There was constructed an apparatus for producing metal powder of the type of holding the molten metal 8 under vacuum as shown in Fig. 7. With this apparatus, powder of SKH 51 was produced by nitrogen gas atomization.
Oxygen content of the product powder was 20 ppm. This is a remarkable improvement when compared with the best product, which contains at least 80 ppm of oxygen, prepared by the operation under air.

Claims

An apparatus for producing metal powder comprising a molten metal holding vessel (1) of bottomed cylinder shape, a molten metal discharging runner (2) installed at the bottom of the vessel (1), a molten metal spraying device (4) having gas-jetting nozzles (42) in a spraying chamber (41) connected to the lower end of the runner (2) and a first and second heating coils (5, 6), the first having an induction heating coil (5) of relatively large diameter surrounding the vessel (1) and the second having a smaller diameter induction heating coil (6) surrounding the runner (2), characterized in that the nozzle part of the runner (2) is a sliding gate (22) made of a ceramics; that a ring-shaped magnetic flux-shielding plate (7, 7A, 7B) made of an electroconductive and non-magnetic material is disposed between the second heating coil (6) and the sliding gate (22); and that the flux-shielding plate (7, 7A, 7B) is equipped with a cooling means.

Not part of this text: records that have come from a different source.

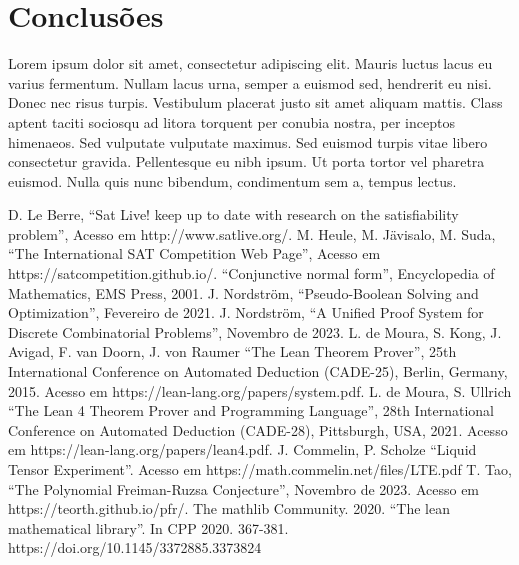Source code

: \documentclass[conference]{IEEEtran}
\begin{document}
\section*{Conclusões}
Lorem ipsum dolor sit amet, consectetur adipiscing elit. Mauris luctus lacus eu varius fermentum. Nullam lacus urna, semper a euismod sed, hendrerit eu nisi. Donec nec risus turpis. Vestibulum placerat justo sit amet aliquam mattis. Class aptent taciti sociosqu ad litora torquent per conubia nostra, per inceptos himenaeos. Sed vulputate vulputate maximus. Sed euismod turpis vitae libero consectetur gravida. Pellentesque eu nibh ipsum. Ut porta tortor vel pharetra euismod. Nulla quis nunc bibendum, condimentum sem a, tempus lectus.

\begin{thebibliography}{00}
           D. Le Berre, ``Sat Live! keep up to date with research on the satisfiability problem'', Acesso em http://www.satlive.org/.
           M. Heule, M. Jävisalo, M. Suda, ``The International SAT Competition Web Page'', Acesso em https://satcompetition.github.io/.
               ``Conjunctive normal form'', Encyclopedia of Mathematics, EMS Press, 2001.
           J. Nordström, ``Pseudo-Boolean Solving and Optimization'', Fevereiro de 2021.
          J. Nordström, ``A Unified Proof System for Discrete Combinatorial Problems'', Novembro de 2023.
        L. de Moura, S. Kong, J. Avigad, F. van Doorn, J. von Raumer ``The Lean Theorem Prover'', 25th International Conference on Automated Deduction (CADE-25), Berlin, Germany, 2015. Acesso em https://lean-lang.org/papers/system.pdf.
             L. de Moura, S. Ullrich ``The Lean 4 Theorem Prover and Programming Language'', 28th International Conference on Automated Deduction (CADE-28), Pittsburgh, USA, 2021. Acesso em https://lean-lang.org/papers/lean4.pdf.
               J. Commelin, P. Scholze ``Liquid Tensor Experiment''. Acesso em https://math.commelin.net/files/LTE.pdf
               T. Tao, ``The Polynomial Freiman-Ruzsa Conjecture'', Novembro de 2023. Acesso em https://teorth.github.io/pfr/.
          The mathlib Community. 2020. ``The lean mathematical library''. In CPP 2020. 367-381. https://doi.org/10.1145/3372885.3373824
\end{thebibliography}

\vspace{12pt}
\end{document}
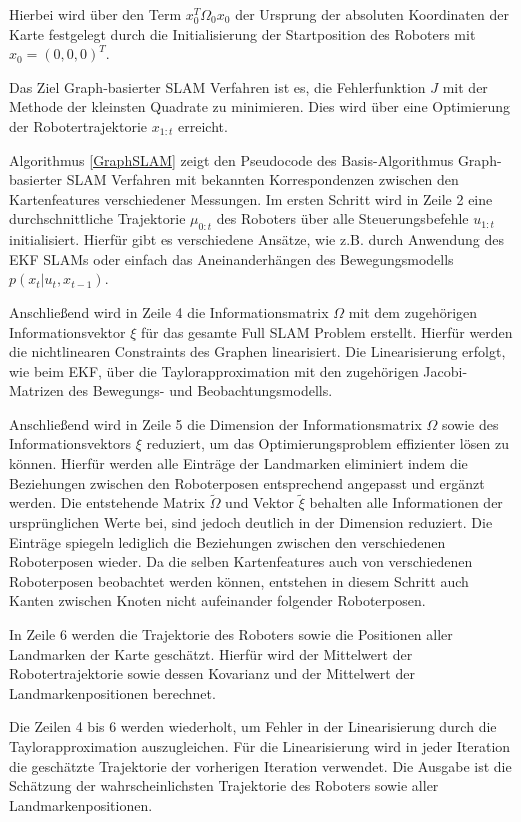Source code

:Hierbei wird über den Term $ x_0^T\Omega_0x_0 $ der Ursprung der absoluten Koordinaten der Karte festgelegt durch die Initialisierung der Startposition des Roboters mit $ x_0 = (0,0,0)^T $. 

Das Ziel Graph-basierter SLAM Verfahren ist es, die Fehlerfunktion $ J $ mit der Methode der kleinsten Quadrate zu minimieren. Dies wird über eine Optimierung der Robotertrajektorie $ x_{1:t} $ erreicht. 

Algorithmus \ref{GraphSLAM} zeigt den Pseudocode des Basis-Algorithmus Graph-basierter SLAM Verfahren mit bekannten Korrespondenzen zwischen den Kartenfeatures verschiedener Messungen. Im ersten Schritt wird in Zeile 2 eine durchschnittliche Trajektorie $ \mu_{0:t} $ des Roboters über alle Steuerungsbefehle $ u_{1:t} $ initialisiert. Hierfür gibt es verschiedene Ansätze, wie z.B. durch Anwendung des EKF SLAMs oder einfach das Aneinanderhängen des Bewegungsmodells $ p(x_t \vert u_t,x_{t-1}) $.

Anschließend wird in Zeile 4 die Informationsmatrix $ \Omega $ mit dem zugehörigen Informationsvektor $ \xi $ für das gesamte Full SLAM Problem erstellt. Hierfür werden die nichtlinearen Constraints des Graphen linearisiert. Die Linearisierung erfolgt, wie beim EKF, über die Taylorapproximation mit den zugehörigen Jacobi-Matrizen des Bewegungs- und Beobachtungsmodells. 

Anschließend wird in Zeile 5 die Dimension der Informationsmatrix $ \Omega $ sowie des Informationsvektors $ \xi $ reduziert, um das Optimierungsproblem effizienter lösen zu können. Hierfür werden alle Einträge der Landmarken eliminiert indem die Beziehungen zwischen den Roboterposen entsprechend angepasst und ergänzt werden. Die entstehende Matrix $ \tilde{\Omega} $ und Vektor $ \tilde{\xi} $ behalten alle Informationen der ursprünglichen Werte bei, sind jedoch deutlich in der Dimension reduziert. Die Einträge spiegeln lediglich die Beziehungen zwischen den verschiedenen Roboterposen wieder. Da
die selben Kartenfeatures auch von verschiedenen Roboterposen beobachtet werden können, entstehen in diesem Schritt auch Kanten zwischen Knoten nicht aufeinander folgender Roboterposen. 

In Zeile 6 werden die Trajektorie des Roboters sowie die Positionen aller Landmarken der Karte geschätzt. Hierfür wird der Mittelwert der Robotertrajektorie sowie dessen Kovarianz und der Mittelwert der Landmarkenpositionen berechnet. 

Die Zeilen 4 bis 6 werden wiederholt, um Fehler in der Linearisierung durch die Taylorapproximation auszugleichen. Für die Linearisierung wird in jeder Iteration die geschätzte Trajektorie der vorherigen Iteration verwendet. Die Ausgabe ist die Schätzung der wahrscheinlichsten Trajektorie des Roboters sowie aller Landmarkenpositionen. 

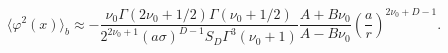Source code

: \begin{equation}\label{phi2rgga}
\langle \varphi ^{2}(x)\rangle _{b}\approx -\frac{\nu _0\Gamma
(2\nu _0+1/2)\Gamma (\nu _0+1/2)}{2^{2\nu _0+1}(a\sigma
)^{D-1}S_D\Gamma ^3(\nu _0+1)}\frac{A+B\nu _0}{A-B\nu _0}\left(
\frac{a}{r}\right) ^{2\nu _0+D-1}.
\end{equation}

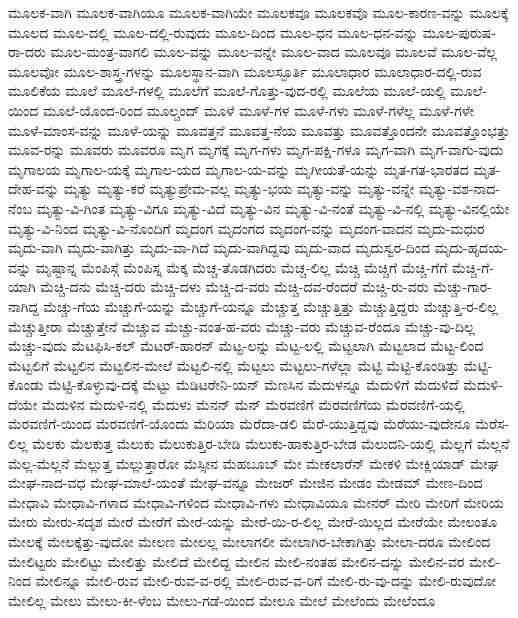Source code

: {ಮೂಲಕ-ವಾಗಿ
ಮೂಲಕ-ವಾಗಿಯೂ
ಮೂಲಕ-ವಾಗಿಯೇ
ಮೂಲಕವೂ
ಮೂಲಕವೊ
ಮೂಲ-ಕಾರಣ-ವನ್ನು
ಮೂಲಕ್ಕೆ
ಮೂಲದ
ಮೂಲ-ದಲ್ಲಿ
ಮೂಲ-ದಲ್ಲಿ-ರುವುದು
ಮೂಲ-ದಿಂದ
ಮೂಲ-ಧನ
ಮೂಲ-ಧನ-ವನ್ನು
ಮೂಲ-ಪುರುಷ-ರಾ-ದರು
ಮೂಲ-ಮಂತ್ರ-ವಾಗಲಿ
ಮೂಲ-ವನ್ನು
ಮೂಲ-ವನ್ನೇ
ಮೂಲ-ವಾದ
ಮೂಲವೂ
ಮೂಲವೆ
ಮೂಲ-ವೆಲ್ಲ
ಮೂಲವೋ
ಮೂಲ-ಶಾಸ್ತ್ರ-ಗಳನ್ನು
ಮೂಲಸ್ಥಾನ-ವಾಗಿ
ಮೂಲಸ್ಫೂರ್ತಿ
ಮೂಲಾಧಾರ
ಮೂಲಾಧಾರ-ದಲ್ಲಿ-ರುವ
ಮೂಲಿಕೆಯ
ಮೂಲೆ
ಮೂಲೆ-ಗಳಲ್ಲಿ
ಮೂಲೆಗೆ
ಮೂಲೆ-ಗೊತ್ತು-ವುದ-ರಲ್ಲಿ
ಮೂಲೆಯ
ಮೂಲೆ-ಯಲ್ಲಿ
ಮೂಲೆ-ಯಿಂದ
ಮೂಲೆ-ಯೊಂದ-ರಿಂದ
ಮೂಲ್ಚಂದ್
ಮೂಳೆ
ಮೂಳೆ-ಗಳ
ಮೂಳೆ-ಗಳು
ಮೂಳೆ-ಗಳೆಲ್ಲ
ಮೂಳೆ-ಗಳೇ
ಮೂಳೆ-ಮಾಂಸ-ವನ್ನು
ಮೂಳೆ-ಯನ್ನು
ಮೂವತ್ತನೆ
ಮೂವತ್ತ-ನೆಯ
ಮೂವತ್ತು
ಮೂವತ್ತೊಂದನೇ
ಮೂವತ್ತೊಂಭತ್ತು
ಮೂವ-ರನ್ನು
ಮೂವರು
ಮೂವರೂ
ಮೃಗ
ಮೃಗಕ್ಕೆ
ಮೃಗ-ಗಳು
ಮೃಗ-ಪಕ್ಷಿ-ಗಳೂ
ಮೃಗ-ವಾಗಿ
ಮೃಗ-ವಾಗು-ವುದು
ಮೃಗಾಲಯ
ಮೃಗಾಲ-ಯಕ್ಕೆ
ಮೃಗಾಲ-ಯದ
ಮೃಗಾಲ-ಯ-ವನ್ನು
ಮೃಗೀಯತೆ-ಯನ್ನು
ಮೃತ-ಗತ-ಭಾರತದ
ಮೃತ-ದೇಹ-ವನ್ನು
ಮೃತ್ಯು
ಮೃತ್ಯು-ಕರೆ
ಮೃತ್ಯುಪ್ರೇಮ-ವಲ್ಲ
ಮೃತ್ಯು-ಭಯ
ಮೃತ್ಯು-ವನ್ನು
ಮೃತ್ಯು-ವನ್ನೇ
ಮೃತ್ಯು-ವಶ-ನಾದ-ನೆಂಬ
ಮೃತ್ಯು-ವಿ-ಗಿಂತ
ಮೃತ್ಯು-ವಿಗೂ
ಮೃತ್ಯು-ವಿದೆ
ಮೃತ್ಯು-ವಿನ
ಮೃತ್ಯು-ವಿ-ನಂತೆ
ಮೃತ್ಯು-ವಿ-ನಲ್ಲಿ
ಮೃತ್ಯು-ವಿನಲ್ಲಿಯೇ
ಮೃತ್ಯು-ವಿ-ನಿಂದ
ಮೃತ್ಯು-ವಿ-ನೊಂದಿಗೆ
ಮೃದಂಗ
ಮೃದಂಗದ
ಮೃದಂಗ-ವನ್ನು
ಮೃದಂಗ-ವಾದನ
ಮೃದು-ಮಧುರ
ಮೃದು-ವಾಗಿ
ಮೃದು-ವಾಗಿತ್ತು
ಮೃದು-ವಾ-ಗಿದೆ
ಮೃದು-ವಾಗಿದ್ದವು
ಮೃದು-ವಾದ
ಮೃದುಸ್ವರ-ದಿಂದ
ಮೃದು-ಹೃದಯ-ವನ್ನು
ಮೃಷ್ಟಾನ್ನ
ಮೆಂಪಿಸ್ಗೆ
ಮೆಂಪಿಸ್ನ
ಮೆಕ್ಕ
ಮೆಚ್ಚ-ತೊಡಗಿದರು
ಮೆಚ್ಚ-ಲಿಲ್ಲ
ಮೆಚ್ಚಿ
ಮೆಚ್ಚಿಗೆ
ಮೆಚ್ಚಿ-ಗೆಗೆ
ಮೆಚ್ಚಿ-ಗೆ-ಯಾಗಿ
ಮೆಚ್ಚಿ-ದನು
ಮೆಚ್ಚಿ-ದರು
ಮೆಚ್ಚಿ-ದಳು
ಮೆಚ್ಚಿ-ದ-ವರು
ಮೆಚ್ಚಿ-ದವ-ರೆಂದರೆ
ಮೆಚ್ಚಿ-ರು-ವರು
ಮೆಚ್ಚು-ಗಾರ-ನಾಗಿದ್ದ
ಮೆಚ್ಚು-ಗೆಯ
ಮೆಚ್ಚುಗೆ-ಯನ್ನು
ಮೆಚ್ಚುಗೆ-ಯನ್ನೂ
ಮೆಚ್ಚುತ್ತ
ಮೆಚ್ಚುತ್ತಿತ್ತು
ಮೆಚ್ಚುತ್ತಿದ್ದರು
ಮೆಚ್ಚುತ್ತಿ-ರ-ಲಿಲ್ಲ
ಮೆಚ್ಚುತ್ತೀರಾ
ಮೆಚ್ಚುತ್ತೇನೆ
ಮೆಚ್ಚುವ
ಮೆಚ್ಚು-ವಂತ-ಹ-ವರು
ಮೆಚ್ಚು-ವರು
ಮೆಚ್ಚುವ-ರೆಂದೂ
ಮೆಚ್ಚು-ವು-ದಿಲ್ಲ
ಮೆಚ್ಚು-ವುದು
ಮೆಟಫಿಸಿ-ಕಲ್
ಮೆಟರ್-ಹಾರನ್
ಮೆಟ್ಟ-ಲನ್ನು
ಮೆಟ್ಟ-ಲಲ್ಲಿ
ಮೆಟ್ಟಲಾಗಿ
ಮೆಟ್ಟಲಾದ
ಮೆಟ್ಟ-ಲಿಂದ
ಮೆಟ್ಟಲಿಗೆ
ಮೆಟ್ಟಲಿನ
ಮೆಟ್ಟಲಿನ-ಮೇಲೆ
ಮೆಟ್ಟಲಿ-ನಲ್ಲಿ
ಮೆಟ್ಟಲು
ಮೆಟ್ಟಲು-ಗಳೆಲ್ಲಾ
ಮೆಟ್ಟಿ
ಮೆಟ್ಟಿ-ಕೊಂಡಿತ್ತು
ಮೆಟ್ಟಿ-ಕೊಂಡು
ಮೆಟ್ಟಿ-ಕೊಳ್ಳುವು-ದಕ್ಕೆ
ಮೆಟ್ಟು
ಮೆಡಿಟರೇನಿ-ಯನ್
ಮೆಣಸಿನ
ಮೆದುಳನ್ನೂ
ಮೆದುಳಿಗೆ
ಮೆದುಳಿದೆ
ಮೆದುಳಿ-ದೆಯೇ
ಮೆದುಳಿನ
ಮೆದುಳಿ-ನಲ್ಲಿ
ಮೆದುಳು
ಮೆನನ್
ಮೆನ್
ಮೆರವಣಿಗೆ
ಮೆರವಣಿಗೆಯ
ಮೆರವಣಿಗೆ-ಯಲ್ಲಿ
ಮೆರವಣಿಗೆ-ಯಿಂದ
ಮೆರವಣಿಗೆ-ಯೊಂದು
ಮೆರಿಯಾ
ಮೆರೆದಾ-ಡಲಿ
ಮೆರೆ-ಯುತ್ತಿದ್ದವು
ಮೆರೆಯು-ವುದೇನೂ
ಮೆರೆಸ-ಲಿಲ್ಲ
ಮೆಲಕು
ಮೆಲಕುತ್ತ
ಮೆಲುಕು
ಮೆಲುಕುತ್ತಿರ-ಬೇಡಿ
ಮೆಲುಕು-ಹಾಕುತ್ತಿರ-ಬೇಡ
ಮೆಲುದನಿ-ಯಲ್ಲಿ
ಮೆಲ್ಲಗೆ
ಮೆಲ್ಲನೆ
ಮೆಲ್ಲ-ಮೆಲ್ಲನೆ
ಮೆಲ್ಲುತ್ತ
ಮೆಲ್ಲುತ್ತಾರೋ
ಮೆಸ್ಸೀನ
ಮೆಹಬೂಬ್
ಮೇ
ಮೇಕಲಾರೆನ್
ಮೇಕಳಿ
ಮೇಕ್ಲಿಯಾಡ್
ಮೇಘ
ಮೇಘ-ನಾದ-ವಧ
ಮೇಘ-ಮಾಲೆ-ಯಂತೆ
ಮೇಘ-ವನ್ನೂ
ಮೇಜರ್
ಮೇಜಿನ
ಮೇಡಂ
ಮೇಡಮ್
ಮೇಣ-ದಿಂದ
ಮೇಧಾವಿ
ಮೇಧಾವಿ-ಗಳಾದ
ಮೇಧಾವಿ-ಗಳಿಂದ
ಮೇಧಾವಿ-ಗಳು
ಮೇಧಾವಿಯೂ
ಮೇನರ್
ಮೇರಿ
ಮೇರಿಗೆ
ಮೇರಿಯ
ಮೇರು
ಮೇರು-ಸದೃಶ
ಮೇರೆ
ಮೇರೆಗೆ
ಮೇರೆ-ಯನ್ನು
ಮೇರೆ-ಯಿ-ರ-ಲಿಲ್ಲ
ಮೇರೆ-ಯಿಲ್ಲದ
ಮೇರೆಯೇ
ಮೇಲಂತೂ
ಮೇಲಕ್ಕೆ
ಮೇಲಕ್ಕೆತ್ತು-ವುದೋ
ಮೇಲಣ
ಮೇಲಲ್ಲ
ಮೇಲಾಗಲೀ
ಮೇಲಾಗಿರ-ಬೇಕಾಗಿತ್ತು
ಮೇಲಾ-ದರೂ
ಮೇಲಿಂದ
ಮೇಲಿಟ್ಟರು
ಮೇಲಿಟ್ಟು
ಮೇಲಿತ್ತು
ಮೇಲಿದೆ
ಮೇಲಿದ್ದ
ಮೇಲಿನ
ಮೇಲಿ-ನಂತಹ
ಮೇಲಿನ-ದನ್ನು
ಮೇಲಿನ-ವರ
ಮೇಲಿ-ನಿಂದ
ಮೇಲಿನ್ನೂ
ಮೇಲಿ-ರುವ
ಮೇಲಿ-ರುವ-ವ-ರಲ್ಲಿ
ಮೇಲಿ-ರುವ-ವ-ರಿಗೆ
ಮೇಲಿ-ರು-ವು-ದನ್ನು
ಮೇಲಿ-ರುವುದೋ
ಮೇಲಿಲ್ಲ
ಮೇಲು
ಮೇಲು-ಕೀ-ಳೆಂಬ
ಮೇಲು-ಗಡೆ-ಯಿಂದ
ಮೇಲೂ
ಮೇಲೆ
ಮೇಲೆಂದು
ಮೇಲೆಂದೂ
}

An apparatus according to claim 1, characterized in that the molten metal holding vessel (1) comprises a body (12) made by lining refractory materials on the inner wall of a shell (11) of a non-electroconductive and gas-impermeable material and a lid (3) which can be gas tightly jointed to the body (12); and wherein a vacuum generating means is connected to the lid (3).
An apparatus according to claim 1, characterized in that the magnetic shielding plate (7, 7A) is a hollow body and cooled by cooling water running therethrough.